Records contained in a dataset
■ ■ ■

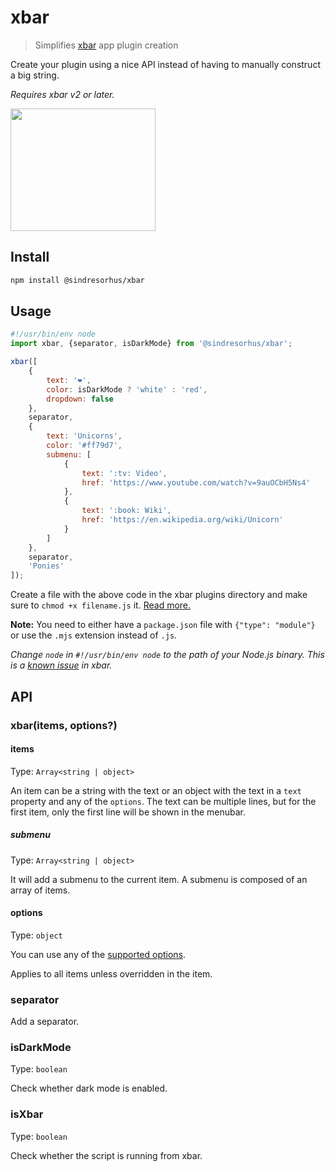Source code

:# xbar

> Simplifies [xbar](https://github.com/matryer/xbar) app plugin creation

Create your plugin using a nice API instead of having to manually construct a big string.

*Requires xbar v2 or later.*

<img src="screenshot.png" width="232" height="196">

## Install

```sh
npm install @sindresorhus/xbar
```

## Usage

```js
#!/usr/bin/env node
import xbar, {separator, isDarkMode} from '@sindresorhus/xbar';

xbar([
	{
		text: '❤',
		color: isDarkMode ? 'white' : 'red',
		dropdown: false
	},
	separator,
	{
		text: 'Unicorns',
		color: '#ff79d7',
		submenu: [
			{
				text: ':tv: Video',
				href: 'https://www.youtube.com/watch?v=9auOCbH5Ns4'
			},
			{
				text: ':book: Wiki',
				href: 'https://en.wikipedia.org/wiki/Unicorn'
			}
		]
	},
	separator,
	'Ponies'
]);
```

Create a file with the above code in the xbar plugins directory and make sure to `chmod +x filename.js` it. [Read more.](https://github.com/matryer/xbar#installing-plugins)

**Note:** You need to either have a `package.json` file with `{"type": "module"}` or use the `.mjs` extension instead of `.js`.

*Change `node` in `#!/usr/bin/env node` to the path of your Node.js binary. This is a [known issue](https://github.com/matryer/xbar/issues/36) in xbar.*

## API

### xbar(items, options?)

#### items

Type: `Array<string | object>`

An item can be a string with the text or an object with the text in a `text` property and any of the `options`. The text can be multiple lines, but for the first item, only the first line will be shown in the menubar.

##### submenu

Type: `Array<string | object>`

It will add a submenu to the current item. A submenu is composed of an array of items.

#### options

Type: `object`

You can use any of the [supported options](https://github.com/matryer/xbar-plugins/blob/main/CONTRIBUTING.md#plugin-api).

Applies to all items unless overridden in the item.

### separator

Add a separator.

### isDarkMode

Type: `boolean`

Check whether dark mode is enabled.

### isXbar

Type: `boolean`

Check whether the script is running from xbar.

■ ■ ■

### Problem statement
Make an exact copy of the records, pictures excluded.

### Response to the exercise
Source code

:# xbar

> Simplifies [xbar](https://github.com/matryer/xbar) app plugin creation

Create your plugin using a nice API instead of having to manually construct a big string.

*Requires xbar v2 or later.*

<img src="screenshot.png" width="232" height="196">

## Install

```sh
npm install @sindresorhus/xbar
```

## Usage

```js
#!/usr/bin/env node
import xbar, {separator, isDarkMode} from '@sindresorhus/xbar';

xbar([
	{
		text: '❤',
		color: isDarkMode ? 'white' : 'red',
		dropdown: false
	},
	separator,
	{
		text: 'Unicorns',
		color: '#ff79d7',
		submenu: [
			{
				text: ':tv: Video',
				href: 'https://www.youtube.com/watch?v=9auOCbH5Ns4'
			},
			{
				text: ':book: Wiki',
				href: 'https://en.wikipedia.org/wiki/Unicorn'
			}
		]
	},
	separator,
	'Ponies'
]);
```

Create a file with the above code in the xbar plugins directory and make sure to `chmod +x filename.js` it. [Read more.](https://github.com/matryer/xbar#installing-plugins)

**Note:** You need to either have a `package.json` file with `{"type": "module"}` or use the `.mjs` extension instead of `.js`.

*Change `node` in `#!/usr/bin/env node` to the path of your Node.js binary. This is a [known issue](https://github.com/matryer/xbar/issues/36) in xbar.*

## API

### xbar(items, options?)

#### items

Type: `Array<string | object>`

An item can be a string with the text or an object with the text in a `text` property and any of the `options`. The text can be multiple lines, but for the first item, only the first line will be shown in the menubar.

##### submenu

Type: `Array<string | object>`

It will add a submenu to the current item. A submenu is composed of an array of items.

#### options

Type: `object`

You can use any of the [supported options](https://github.com/matryer/xbar-plugins/blob/main/CONTRIBUTING.md#plugin-api).

Applies to all items unless overridden in the item.

### separator

Add a separator.

### isDarkMode

Type: `boolean`

Check whether dark mode is enabled.

### isXbar

Type: `boolean`

Check whether the script is running from xbar.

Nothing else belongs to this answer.